Frederick Ravenhill

Personal information
- Full name: Frederick Henry Harvey Ravenhill
- Born: 25 July 1837 Littlehampton, Sussex, England
- Died: 4 August 1897 (aged 60) Hove, Sussex, England
- Batting: Right-handed
- Relations: Harry Ravenhill (brother) Arthur Chapman (brother-in-law)

Domestic team information
- 1863–1867: Sussex

Career statistics
| Competition | First-class |
| Matches | 2 |
| Runs scored | 10 |
| Batting average | 3.33 |
| 100s/50s | –/– |
| Top score | 7 |
| Catches/stumpings | 1/– |
- Source: Cricinfo, 24 January 2012

= Frederick Ravenhill =

English cricketer (1837–1897)

Frederick Henry Harvey Ravenhill (25 July 1837 - 4 August 1897) was an English cricketer. Ravenhill was a right-handed batsman. He was born at Littlehampton, Sussex.

Ravenhill attended Pembroke College, Oxford, matriculating in 1856 and graduating B.A. in 1862, He made his first-class debut for Sussex against the Marylebone Cricket Club at the Royal Brunswick Ground, Hove in 1863. In this match, Ravenhill was dismissed for a duck by George Wootton in Sussex's first-innings, while in their second-innings he wasn't required to bat. He made a second first-class appearance for Sussex in 1867 against Kent at Ashford Road, Eastbourne.

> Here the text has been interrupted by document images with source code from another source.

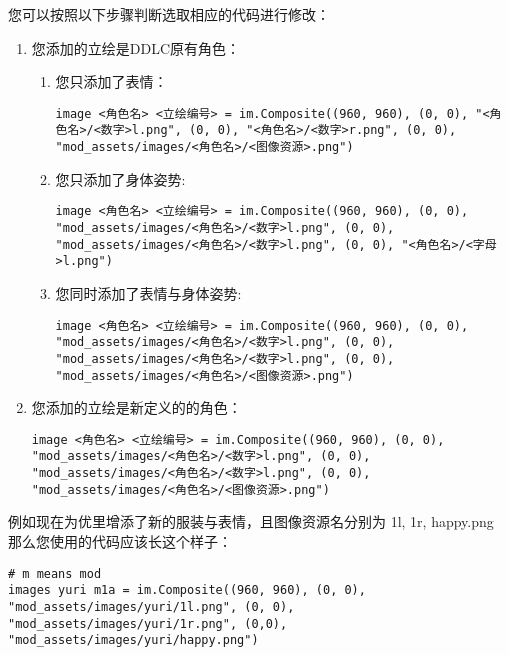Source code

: 您可以按照以下步骤判断选取相应的代码进行修改：
\begin{enumerate}
    \item 您添加的立绘是DDLC原有角色：
    \begin{enumerate}
        \item 您只添加了表情：
        \begin{lstlisting}[numbers=none]
image <角色名> <立绘编号> = im.Composite((960, 960), (0, 0), "<角色名>/<数字>l.png", (0, 0), "<角色名>/<数字>r.png", (0, 0), "mod_assets/images/<角色名>/<图像资源>.png") 
        \end{lstlisting}

        \item 您只添加了身体姿势:
        \begin{lstlisting}[numbers=none]
image <角色名> <立绘编号> = im.Composite((960, 960), (0, 0), "mod_assets/images/<角色名>/<数字>l.png", (0, 0), "mod_assets/images/<角色名>/<数字>l.png", (0, 0), "<角色名>/<字母>l.png") 
        \end{lstlisting}

        \item 您同时添加了表情与身体姿势:
        \begin{lstlisting}[numbers=none]
image <角色名> <立绘编号> = im.Composite((960, 960), (0, 0), "mod_assets/images/<角色名>/<数字>l.png", (0, 0), "mod_assets/images/<角色名>/<数字>l.png", (0, 0), "mod_assets/images/<角色名>/<图像资源>.png") 
        \end{lstlisting}
    \end{enumerate}

    \item 您添加的立绘是新定义的的角色：
    \begin{lstlisting}[numbers=none]
image <角色名> <立绘编号> = im.Composite((960, 960), (0, 0), "mod_assets/images/<角色名>/<数字>l.png", (0, 0), "mod_assets/images/<角色名>/<数字>l.png", (0, 0), "mod_assets/images/<角色名>/<图像资源>.png") 
    \end{lstlisting}
\end{enumerate}

例如现在为优里增添了新的服装与表情，且图像资源名分别为 1l, 1r, happy.png
那么您使用的代码应该长这个样子：
\begin{lstlisting}
# m means mod
images yuri m1a = im.Composite((960, 960), (0, 0), "mod_assets/images/yuri/1l.png", (0, 0), "mod_assets/images/yuri/1r.png", (0,0), "mod_assets/images/yuri/happy.png")
\end{lstlisting}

Ravenhill scored 3 runs in Sussex's first-innings, before he was dismissed by Bob Lipscomb, while in their second-innings he was dismissed by Edgar Willsher for 7 runs.

He died at Hove, Sussex on 4 August 1897. His brother, Harry, and brother-in-law, Arthur Chapman, both played first-class cricket.